3) Is your supplement really bioactive? A lot of substances just can't be effectively delivered orally in a pill.

4) Supplementing with a "pre-formed" desired end product may bypass the body's own checks and balances. Examples: Taking pre-formed vitamin A versus the precursor beta carotene can induce toxicity. Vitamin D from supplements bypasses the negative feedback that ensures appropriate serum levels when getting vitamin D from sunshine.

5) Dosage is difficult when taking supplements. Does a thin woman need as much of nutrient X as the 400 pound wrestler?

6) Interactions abound, and not all are known. Calcium + Vitamin D can induce toxicity, but on the other hand D + Calcium can be synergistic for fat loss. If you supplement with both, how do you determine the sweet spot?

7) Well considered supplementation can indeed be an insurance policy against a less than optimal diet. Vitamin D, magnesium, iodine... Most people are probably deficient.

8) Nutrient X may be beneficial for one health aspect, but detrimental for another. Vitamin C (@ 1000 mg/day) and E (@400 IUs/day) while suppressing oxidative stress have been found to blunt some of the positive effects from exercise. Resveratrol hinders some cancers but may promote others.

9) Supplements derived from naturally occurring substances are indeed generally less prone to harmful side effects than pharmaceutical drugs. This is because the body typically has evolved pathways to deal with them (including getting rid of excesses). Sometimes the body is so darn good at getting rid of the "natural" stuff you supplement with that all you get in the process is "expensive urine".

10) Binder/filler material in supplements: Problematic for absorption or may contain downright harmful material (toxins, gluten).

11) Sometimes a supplement restore the body's production of a desired substance by creating a positive feedback loop.
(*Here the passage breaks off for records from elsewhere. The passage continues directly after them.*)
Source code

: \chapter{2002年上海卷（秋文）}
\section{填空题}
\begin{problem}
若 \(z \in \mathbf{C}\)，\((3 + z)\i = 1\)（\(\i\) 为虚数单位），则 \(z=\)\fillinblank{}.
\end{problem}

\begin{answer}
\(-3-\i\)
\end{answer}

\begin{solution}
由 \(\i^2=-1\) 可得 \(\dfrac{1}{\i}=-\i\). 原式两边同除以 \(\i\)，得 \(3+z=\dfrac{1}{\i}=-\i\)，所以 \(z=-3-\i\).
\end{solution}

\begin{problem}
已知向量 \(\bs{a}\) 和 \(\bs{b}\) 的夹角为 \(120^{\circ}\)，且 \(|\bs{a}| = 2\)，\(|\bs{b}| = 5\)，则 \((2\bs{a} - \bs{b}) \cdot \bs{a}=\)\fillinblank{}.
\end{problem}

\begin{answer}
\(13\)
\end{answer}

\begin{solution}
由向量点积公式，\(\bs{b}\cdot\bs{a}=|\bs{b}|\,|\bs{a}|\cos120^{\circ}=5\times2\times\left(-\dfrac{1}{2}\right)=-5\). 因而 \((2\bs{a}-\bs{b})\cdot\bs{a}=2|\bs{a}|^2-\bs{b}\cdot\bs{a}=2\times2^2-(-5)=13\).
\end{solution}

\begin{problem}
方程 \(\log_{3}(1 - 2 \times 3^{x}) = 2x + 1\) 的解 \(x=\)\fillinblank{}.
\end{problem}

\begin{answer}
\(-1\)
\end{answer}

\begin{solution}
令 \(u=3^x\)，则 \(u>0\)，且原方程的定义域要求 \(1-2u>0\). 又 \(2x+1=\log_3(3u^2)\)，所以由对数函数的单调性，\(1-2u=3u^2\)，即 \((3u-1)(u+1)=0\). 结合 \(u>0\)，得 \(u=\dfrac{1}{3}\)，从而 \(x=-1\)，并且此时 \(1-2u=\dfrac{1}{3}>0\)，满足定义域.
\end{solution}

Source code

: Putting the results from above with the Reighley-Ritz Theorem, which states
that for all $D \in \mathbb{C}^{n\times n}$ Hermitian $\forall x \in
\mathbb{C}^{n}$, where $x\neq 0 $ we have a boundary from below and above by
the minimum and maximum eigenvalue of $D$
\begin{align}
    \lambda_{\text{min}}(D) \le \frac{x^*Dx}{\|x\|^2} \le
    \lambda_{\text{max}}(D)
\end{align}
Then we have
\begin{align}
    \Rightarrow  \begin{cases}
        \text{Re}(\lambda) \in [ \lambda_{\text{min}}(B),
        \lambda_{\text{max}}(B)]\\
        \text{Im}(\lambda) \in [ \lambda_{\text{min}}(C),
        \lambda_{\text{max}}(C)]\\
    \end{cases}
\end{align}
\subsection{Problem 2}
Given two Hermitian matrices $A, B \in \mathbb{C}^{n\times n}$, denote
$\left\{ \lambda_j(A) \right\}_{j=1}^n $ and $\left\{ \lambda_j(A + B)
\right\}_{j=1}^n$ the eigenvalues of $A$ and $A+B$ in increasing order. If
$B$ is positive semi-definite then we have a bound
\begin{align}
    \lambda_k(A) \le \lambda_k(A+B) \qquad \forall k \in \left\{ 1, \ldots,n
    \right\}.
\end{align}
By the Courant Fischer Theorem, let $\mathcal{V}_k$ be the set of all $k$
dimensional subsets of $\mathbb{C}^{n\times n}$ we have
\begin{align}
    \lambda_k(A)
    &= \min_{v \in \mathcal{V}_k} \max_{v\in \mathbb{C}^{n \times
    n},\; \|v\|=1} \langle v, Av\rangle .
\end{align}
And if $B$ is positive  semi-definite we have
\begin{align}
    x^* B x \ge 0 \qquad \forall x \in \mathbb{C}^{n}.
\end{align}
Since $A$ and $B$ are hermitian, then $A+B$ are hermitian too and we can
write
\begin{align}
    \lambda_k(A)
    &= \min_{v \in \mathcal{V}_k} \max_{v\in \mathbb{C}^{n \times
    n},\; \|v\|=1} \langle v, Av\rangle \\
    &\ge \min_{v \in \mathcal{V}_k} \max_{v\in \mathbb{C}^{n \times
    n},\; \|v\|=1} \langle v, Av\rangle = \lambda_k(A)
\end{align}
Example: HCl supplementation. However there are also examples of where supplementing may shut down the body's own production. (For instance, some hormone related herbals such as testosterone boosters can have this effect.)

12) How to scale into and out of a supplementation regimen may have to be considered carefully. Example: Rapid withdrawal from a high dose Vitamin C regimen can induce scurvy like symptoms.

That's all for now! I hope I didn't just make your life more difficult.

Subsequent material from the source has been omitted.